Canada has a role to play under the new global Sustainable Development Goals

Published: Wednesday, 09/23/2015

Dr. Githinji Gitahi, global CEO, Amref Health AfricaBy Dr. Githinji Gitahi
Global CEO, Amref Health Africa



World leaders are meeting in New York later this week to close the door on the Millennium Development Goals and open another on the Sustainable Development Goals. What lessons do we take with us as we launch these global goals? And, where do we need to accelerate action?

The Millennium Development Goals campaign has shown how we can pull the world together for a common objective to ensure widespread gains against poverty and disease. But, it has also highlighted long-standing challenges in some parts of the developing world where gains have been slow and health indicators, in particular, are significantly below the global targets set in 2000.

On infectious diseases, significant and laudable reduction in new HIV infections has been achieved during the MDG era. However, sub-Saharan Africa still accounts for more than 70 per cent of all new HIV infections, and AIDS-related deaths remain the number one killer of adolescents aged 10 to 19. Access to knowledge, testing and medicines for young people must be a key focus in the post-MDG era.

Africa additionally faces an emerging and rapidly growing health burden from non-communicable diseases. While infectious diseases currently top the list of leading causes of death, it is estimated that this trend will change in the next decade with hypertension, diabetes, chronic pulmonary disease and cancers leading the way. But, the growing need to tackle non-communicable diseases in sub-Saharan Africa cannot be met by lessening our investment in fighting deadly infectious diseases, such as malaria, measles, TB and HIV.

HIV testing

It’s clear the massive gains in health over the past 15 years have been due largely to an increase in international financing along with strengthened political commitment and an expanding global economy, especially in Africa and Asia. To maintain and improve gains made, we must ensure sustained political commitment, predictable financing and strategic investments in health systems, disease surveillance and new tools.

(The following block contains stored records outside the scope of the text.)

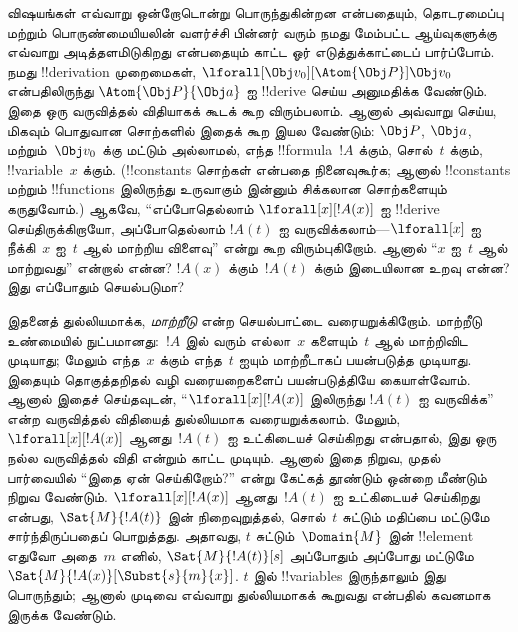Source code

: \documentclass[../../../include/open-logic-section]{subfiles}
\begin{document}


விஷயங்கள் எவ்வாறு ஒன்றோடொன்று பொருந்துகின்றன என்பதையும், தொடரமைப்பு மற்றும்
பொருண்மையியலின் வளர்ச்சி பின்னர் வரும் நமது மேம்பட்ட ஆய்வுகளுக்கு எவ்வாறு
அடித்தளமிடுகிறது என்பதையும் காட்ட ஓர் எடுத்துக்காட்டைப் பார்ப்போம். நமது
!!{derivation} முறைமைகள், $\lforall[\Obj v_0][\Atom{\Obj P}]{\Obj v_0}$
என்பதிலிருந்து $\Atom{\Obj P}{\Obj a}$ ஐ !!{derive} செய்ய அனுமதிக்க வேண்டும்.
இதை ஒரு வருவித்தல் விதியாகக் கூடக் கூற விரும்பலாம். ஆனால் அவ்வாறு செய்ய,
மிகவும் பொதுவான சொற்களில் இதைக் கூற இயல வேண்டும்: $\Obj P$, $\Obj a$,
மற்றும்~$\Obj v_0$ க்கு மட்டும் அல்லாமல், எந்த !!{formula}~$!A$ க்கும்,
சொல்~$t$ க்கும், !!{variable}~$x$ க்கும். (!!{constant}s சொற்கள் என்பதை
நினைவுகூர்க; ஆனால் !!{constant}s மற்றும் !!{function}s இலிருந்து உருவாகும்
இன்னும் சிக்கலான சொற்களையும் கருதுவோம்.) ஆகவே, ``எப்போதெல்லாம்
$\lforall[x][!A(x)]$ ஐ !!{derive} செய்திருக்கிறாயோ, அப்போதெல்லாம்
$!A(t)$ ஐ வருவிக்கலாம்---$\lforall[x]$ ஐ நீக்கி~$x$ ஐ~$t$ ஆல் மாற்றிய
விளைவு'' என்று கூற விரும்புகிறோம். ஆனால் ``$x$ ஐ~$t$ ஆல் மாற்றுவது'' என்றால்
என்ன? $!A(x)$ க்கும்~$!A(t)$ க்கும் இடையிலான உறவு என்ன? இது எப்போதும்
செயல்படுமா?

இதனைத் துல்லியமாக்க, \emph{மாற்றீடு} என்ற செயல்பாட்டை வரையறுக்கிறோம்.
மாற்றீடு உண்மையில் நுட்பமானது:~$!A$ இல் வரும் எல்லா~$x$ களையும்~$t$ ஆல்
மாற்றிவிட முடியாது; மேலும் எந்த~$x$ க்கும் எந்த~$t$ ஐயும் மாற்றீடாகப்
பயன்படுத்த முடியாது. இதையும் தொகுத்தறிதல் வழி வரையறைகளைப் பயன்படுத்தியே
கையாள்வோம். ஆனால் இதைச் செய்தவுடன், ``$\lforall[x][!A(x)]$ இலிருந்து
$!A(t)$ ஐ வருவிக்க'' என்ற வருவித்தல் விதியைத் துல்லியமாக வரையறுக்கலாம்.
மேலும், $\lforall[x][!A(x)]$ ஆனது~$!A(t)$ ஐ உட்கிடையச் செய்கிறது என்பதால்,
இது ஒரு நல்ல வருவித்தல் விதி என்றும் காட்ட முடியும். ஆனால் இதை நிறுவ,
முதல் பார்வையில் ``இதை ஏன் செய்கிறோம்?'' என்று கேட்கத் தூண்டும் ஒன்றை
மீண்டும் நிறுவ வேண்டும். $\lforall[x][!A(x)]$ ஆனது~$!A(t)$ ஐ உட்கிடையச்
செய்கிறது என்பது, $\Sat{M}{!A(t)}$ இன் நிறைவுறுத்தல், சொல்~$t$ சுட்டும் மதிப்பை மட்டுமே
சார்ந்திருப்பதைப் பொறுத்தது. அதாவது, $t$ சுட்டும்~$\Domain{M}$ இன் !!{element}
எதுவோ அதை~$m$ எனில்,
$\Sat{M}{!A(t)}[s]$ அப்போதும் அப்போது மட்டுமே
$\Sat{M}{!A(x)}[\Subst{s}{m}{x}]$. $t$ இல் !!{variable}s இருந்தாலும் இது
பொருந்தும்; ஆனால் முடிவை எவ்வாறு துல்லியமாகக் கூறுவது என்பதில் கவனமாக இருக்க
வேண்டும்.
\end{document}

Canada, in particular, has a role to play here as it continues to be a leader in global discussions to find innovative ways to finance sustainable global development. Indeed, Canada’s focus on blended finance in recent years has led the global conversation in financing for development.

At the same time, accountability, efficiency, value for money, and transparent tracking of health expenditure must become standard principles in the use of health care resources by African governments and non-governmental stakeholders alike.

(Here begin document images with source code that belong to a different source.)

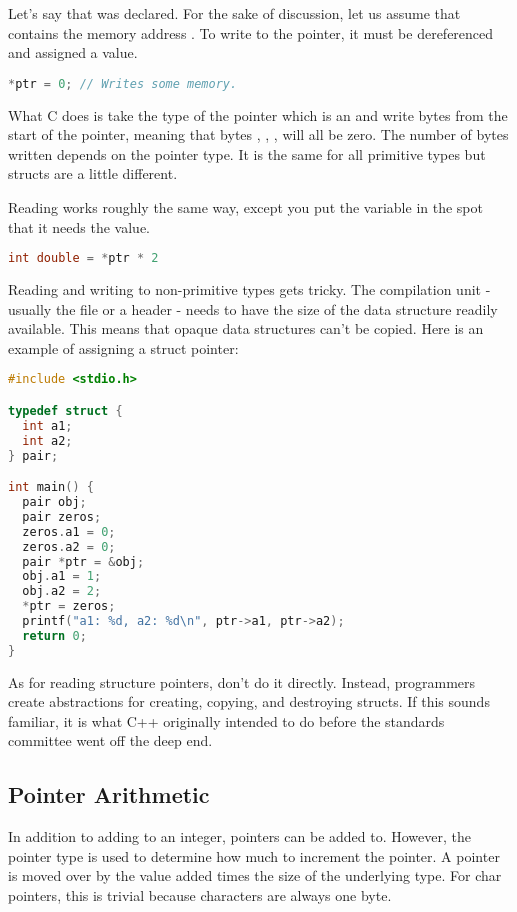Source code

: Let's say that  was declared.
For the sake of discussion, let us assume that  contains the memory address .
To write to the pointer, it must be dereferenced and assigned a value.

\begin{lstlisting}[language=C]
*ptr = 0; // Writes some memory.
\end{lstlisting}

What C does is take the type of the pointer which is an  and write  bytes from the start of the pointer, meaning that bytes , , ,  will all be zero.
The number of bytes written depends on the pointer type.
It is the same for all primitive types but structs are a little different.

Reading works roughly the same way, except you put the variable in the spot that it needs the value.

\begin{lstlisting}[language=C]
int double = *ptr * 2
\end{lstlisting}

Reading and writing to non-primitive types gets tricky.
The compilation unit - usually the file or a header - needs to have the size of the data structure readily available.
This means that opaque data structures can't be copied.
Here is an example of assigning a struct pointer:

\begin{lstlisting}[language=C]
#include <stdio.h>

typedef struct {
  int a1;
  int a2;
} pair;

int main() {
  pair obj;
  pair zeros;
  zeros.a1 = 0;
  zeros.a2 = 0;
  pair *ptr = &obj;
  obj.a1 = 1;
  obj.a2 = 2;
  *ptr = zeros;
  printf("a1: %d, a2: %d\n", ptr->a1, ptr->a2);
  return 0;
}
\end{lstlisting}

As for reading structure pointers, don't do it directly.
Instead, programmers create abstractions for creating, copying, and destroying structs.
If this sounds familiar, it is what C++ originally intended to do before the standards committee went off the deep end.

\subsection{Pointer Arithmetic}

In addition to adding to an integer, pointers can be added to.
However, the pointer type is used to determine how much to increment the pointer.
A pointer is moved over by the value added times the size of the underlying type.
For char pointers, this is trivial because characters are always one byte.

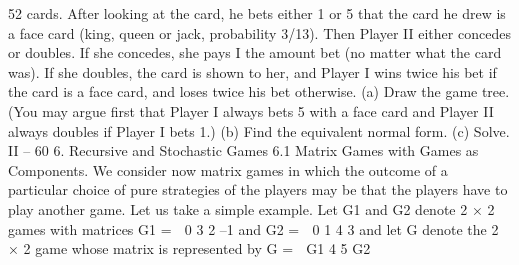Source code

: 52 cards. After looking at the card, he bets either 1 or 5 that the card he drew is a face
card (king, queen or jack, probability 3/13). Then Player II either concedes or doubles. If
she concedes, she pays I the amount bet (no matter what the card was). If she doubles,
the card is shown to her, and Player I wins twice his bet if the card is a face card, and
loses twice his bet otherwise.
(a) Draw the game tree. (You may argue first that Player I always bets 5 with a face card
and Player II always doubles if Player I bets 1.)
(b) Find the equivalent normal form.
(c) Solve.
II – 60
6. Recursive and Stochastic Games
6.1 Matrix Games with Games as Components. We consider now matrix games
in which the outcome of a particular choice of pure strategies of the players may be that
the players have to play another game. Let us take a simple example.
Let G1 and G2 denote 2 × 2 games with matrices
G1 =
 0 3
2 –1
and G2 =
 0 1
4 3
and let G denote the 2 × 2 game whose matrix is represented by
G =
 G1 4
5 G2

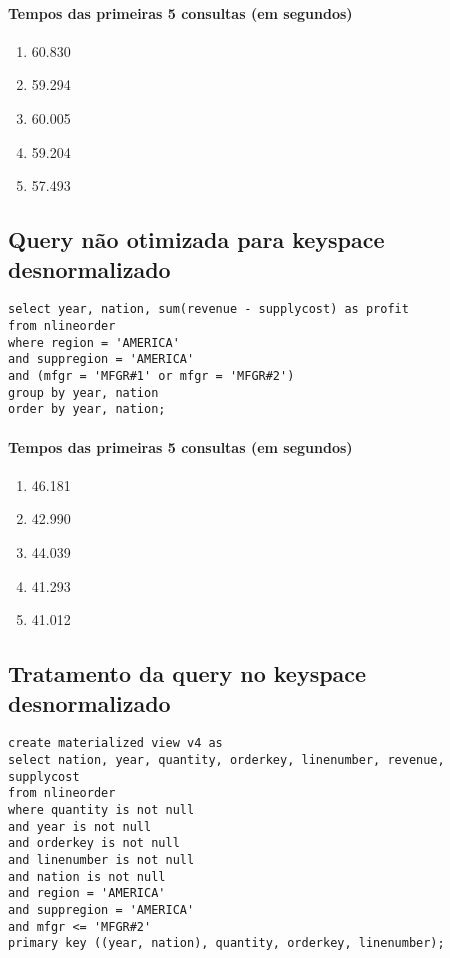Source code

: \documentclass[12pt]{article}
\begin{document}
\paragraph{Tempos das primeiras 5 consultas (em segundos)}
\begin{enumerate}
\item 60.830
\item 59.294
\item 60.005 
\item 59.204 
\item 57.493
\end{enumerate}

\subsection{Query não otimizada para keyspace desnormalizado}

\begin{lstlisting}
select year, nation, sum(revenue - supplycost) as profit 
from nlineorder
where region = 'AMERICA'
and suppregion = 'AMERICA'
and (mfgr = 'MFGR#1' or mfgr = 'MFGR#2')
group by year, nation
order by year, nation;
\end{lstlisting}

\paragraph{Tempos das primeiras 5 consultas (em segundos)}
\begin{enumerate}
\item 46.181
\item 42.990
\item 44.039
\item 41.293
\item 41.012
\end{enumerate}

\subsection{Tratamento da query no keyspace desnormalizado}

\begin{lstlisting}
create materialized view v4 as 
select nation, year, quantity, orderkey, linenumber, revenue, supplycost
from nlineorder
where quantity is not null
and year is not null
and orderkey is not null
and linenumber is not null
and nation is not null
and region = 'AMERICA'
and suppregion = 'AMERICA'
and mfgr <= 'MFGR#2'
primary key ((year, nation), quantity, orderkey, linenumber);
\end{lstlisting}
\end{document}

Recognizing the particular health challenges faced by women, babies and children in sub-Saharan Africa and advocating globally for increased investment in this area is a vital role Canada must continue to play. The sad reality is that the global goals set in 2000 for improving the health of women and children have not been met by most countries in sub-Saharan Africa.

Sure, significant progress has been made, but at a much slower rate than the other global development goals. In 2013, 179,000 African women died in pregnancy or childbirth, 56 per cent of all maternal deaths worldwide. Canada’s continuing commitment to mother and child health, and its focus on bringing more global support on board, can help to drastically reduce that number as the Sustainable Development Goals roll out.

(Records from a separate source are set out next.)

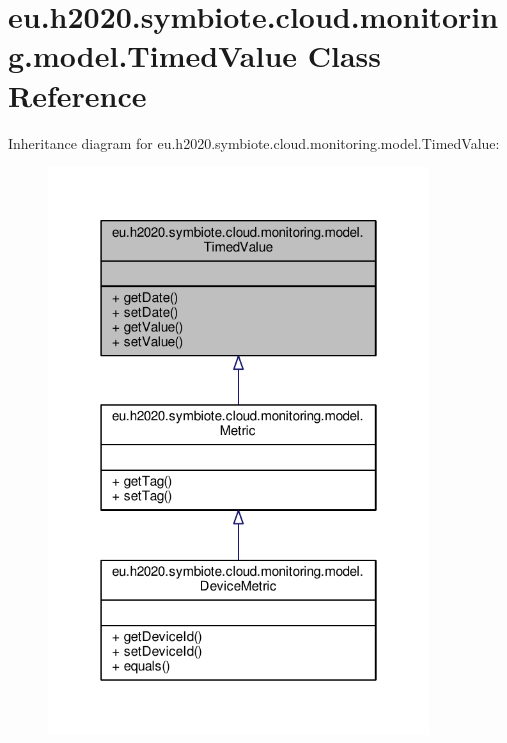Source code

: \hypertarget{classeu_1_1h2020_1_1symbiote_1_1cloud_1_1monitoring_1_1model_1_1TimedValue}{}\section{eu.\+h2020.\+symbiote.\+cloud.\+monitoring.\+model.\+Timed\+Value Class Reference}
\label{classeu_1_1h2020_1_1symbiote_1_1cloud_1_1monitoring_1_1model_1_1TimedValue}


Inheritance diagram for eu.\+h2020.\+symbiote.\+cloud.\+monitoring.\+model.\+Timed\+Value\+:
\nopagebreak
\begin{figure}[H]
\begin{center}
\leavevmode
\includegraphics[width=286pt]{classeu_1_1h2020_1_1symbiote_1_1cloud_1_1monitoring_1_1model_1_1TimedValue__inherit__graph}
\end{center}
\end{figure}


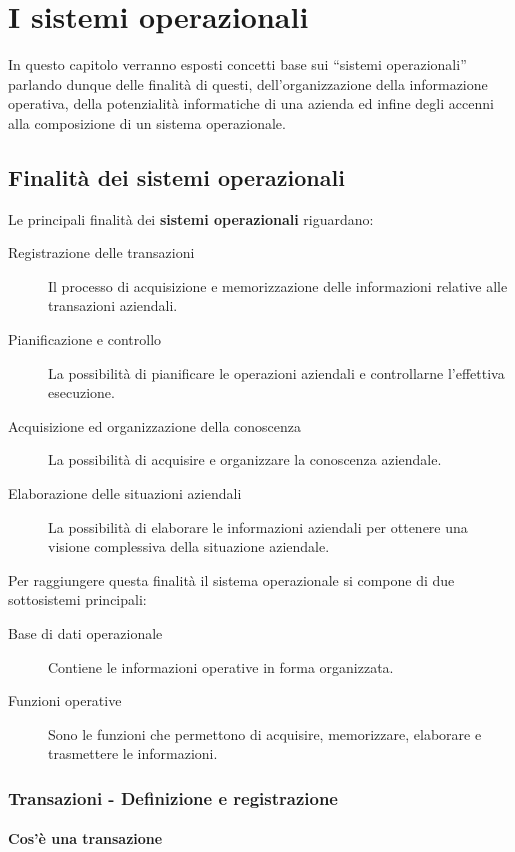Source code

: \chapter{I sistemi operazionali}
\thispagestyle{chapterInit}
\label{ch:operazionali}
In questo capitolo verranno esposti concetti base sui ``sistemi operazionali'' parlando dunque delle finalità di questi, dell'organizzazione della informazione operativa, della potenzialità informatiche di una azienda ed infine degli accenni alla composizione di un sistema operazionale.

\section{Finalità dei sistemi operazionali}
    Le principali finalità dei \textbf{sistemi operazionali} riguardano:
    \begin{description}
        \item[Registrazione delle transazioni] Il processo di acquisizione e memorizzazione delle informazioni relative alle transazioni aziendali.
        \item[Pianificazione e controllo] La possibilità di pianificare le operazioni aziendali e controllarne l'effettiva esecuzione.
        \item[Acquisizione ed organizzazione della conoscenza] La possibilità di acquisire e organizzare la conoscenza aziendale.
        \item[Elaborazione delle situazioni aziendali] La possibilità di elaborare le informazioni aziendali per ottenere una visione complessiva della situazione aziendale.
    \end{description}
    Per raggiungere questa finalità il sistema operazionale si compone di due sottosistemi principali:
    \begin{description}
        \item[Base di dati operazionale] Contiene le informazioni operative in forma organizzata.
        \item[Funzioni operative] Sono le funzioni che permettono di acquisire, memorizzare, elaborare e trasmettere le informazioni.
    \end{description}
    \subsection{Transazioni - Definizione e registrazione}
        \subsubsection{Cos'è una transazione}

Non-profit organizations like Amref Health Africa are not off the hook, either, as the world seeks to improve upon the global Millennium Development goals.  We must ensure we are bringing innovative solutions to Africa’s health challenges to the table, particularly when it comes to delivering care to communities and training health workers. And, we must advocate with the key stakeholders to focus attention continuously on translation of evidence to investment decisions for sustainable health systems in Africa.

Githinji Gitahi, a medical doctor and businessman, is the global CEO of Amref Health Africa. He is based in Nairobi, Kenya. Amref Health Africa is a humanitarian organization providing training and health services in more than 30 African countries.